US combat deaths in Iraq reach 1,000, Putin skeptical on scheduled elections

The killing of a US soldier Tuesday in Baghdad brought the number of US forces combat deaths in Iraq to 1,000 since the war started in March 2003, while Russian President Vladimir Putin said he "cannot imagine" elections are possible in Iraq under the current conditions.

Another US soldier died the same day in a vehicle accident in western Iraq, and four Iraqi National Guardsmen and police were also killed.

In the northern city of Mosul, insurgents on Tuesday bombed two churches, injuring three people.

As attacks continue in the war-torn country, the administration of US President George W. Bush has said it plans to stick to the Jan. 30 elections.

"As election day approaches, we can expect further violence from the terrorists," Bush said Tuesday while visiting the Camp Pendleton Marines base in southern California.

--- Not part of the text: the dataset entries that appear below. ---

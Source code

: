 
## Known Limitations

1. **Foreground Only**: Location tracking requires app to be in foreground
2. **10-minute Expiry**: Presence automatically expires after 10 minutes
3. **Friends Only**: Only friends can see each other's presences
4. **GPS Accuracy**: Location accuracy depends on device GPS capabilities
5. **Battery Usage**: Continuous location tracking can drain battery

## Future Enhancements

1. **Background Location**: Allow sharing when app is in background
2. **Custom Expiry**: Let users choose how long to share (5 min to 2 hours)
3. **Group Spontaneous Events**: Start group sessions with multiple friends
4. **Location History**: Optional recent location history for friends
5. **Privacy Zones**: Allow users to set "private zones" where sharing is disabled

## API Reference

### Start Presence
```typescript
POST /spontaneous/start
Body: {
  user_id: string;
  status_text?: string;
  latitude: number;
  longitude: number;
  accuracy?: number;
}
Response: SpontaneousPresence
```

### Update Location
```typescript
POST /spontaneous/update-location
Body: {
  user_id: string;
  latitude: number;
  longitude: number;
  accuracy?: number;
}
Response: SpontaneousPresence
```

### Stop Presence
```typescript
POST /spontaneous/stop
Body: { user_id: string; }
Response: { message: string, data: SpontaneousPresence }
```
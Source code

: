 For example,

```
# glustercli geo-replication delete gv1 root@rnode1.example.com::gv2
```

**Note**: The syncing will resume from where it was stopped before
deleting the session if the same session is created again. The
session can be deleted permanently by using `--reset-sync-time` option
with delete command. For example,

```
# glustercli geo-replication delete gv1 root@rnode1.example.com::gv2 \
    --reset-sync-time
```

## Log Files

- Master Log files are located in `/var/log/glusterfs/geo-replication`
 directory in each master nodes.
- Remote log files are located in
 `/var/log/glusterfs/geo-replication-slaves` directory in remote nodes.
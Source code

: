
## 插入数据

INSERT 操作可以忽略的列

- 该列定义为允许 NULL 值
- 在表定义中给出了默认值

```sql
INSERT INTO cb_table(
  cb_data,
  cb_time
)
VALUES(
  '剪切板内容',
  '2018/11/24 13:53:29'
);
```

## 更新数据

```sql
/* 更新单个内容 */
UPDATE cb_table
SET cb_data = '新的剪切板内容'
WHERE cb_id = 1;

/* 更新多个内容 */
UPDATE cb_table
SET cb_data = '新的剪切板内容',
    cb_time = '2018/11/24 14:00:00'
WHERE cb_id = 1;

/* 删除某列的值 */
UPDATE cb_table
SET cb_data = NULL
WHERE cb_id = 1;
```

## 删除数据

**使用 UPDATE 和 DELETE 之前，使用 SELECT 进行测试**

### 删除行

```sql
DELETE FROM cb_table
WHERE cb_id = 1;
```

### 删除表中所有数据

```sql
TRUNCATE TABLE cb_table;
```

"When Iraqis choose their leaders in free elections, it will destroy the myth that the terrorists are fighting a foreign occupation and make clear that what the terrorists are really fighting is the will of the Iraqi people," he said.

In order to strengthen security during the election period, US troops strength will be increased by about 12,000 personnel, bringing the total number to 150,000, Bush said.

About the term of the troop increase, the Pentagon said it would be temporary, and Defense Secretary Donald Rumsfeld had said he hoped the US troops could be pulled out of Iraq in the next four years.

However, as insurgent attacks continued throughout the country, many were skeptical over the peace prospects of Iraq and uncertain on whether the elections could be held as planned.

Russian President Putin, who strongly opposed the US-led invasion to Iraq, said Tuesday he could not imagine Iraq, under the current conditions, could hold elections as scheduled.

"Honestly speaking, I cannot imagine how it is possible to organize elections under conditions of total occupation by foreign forces," Putin said while meeting with Iraqi interim Prime Minister Ayad Allawi.

Parliamentary elections are set for Jan. 30 in Iraq despite ongoing violence.

Once polls are held, the new parliament will draft a permanent constitution to govern Iraq, a country currently administrated by an interim government backed by the US forces.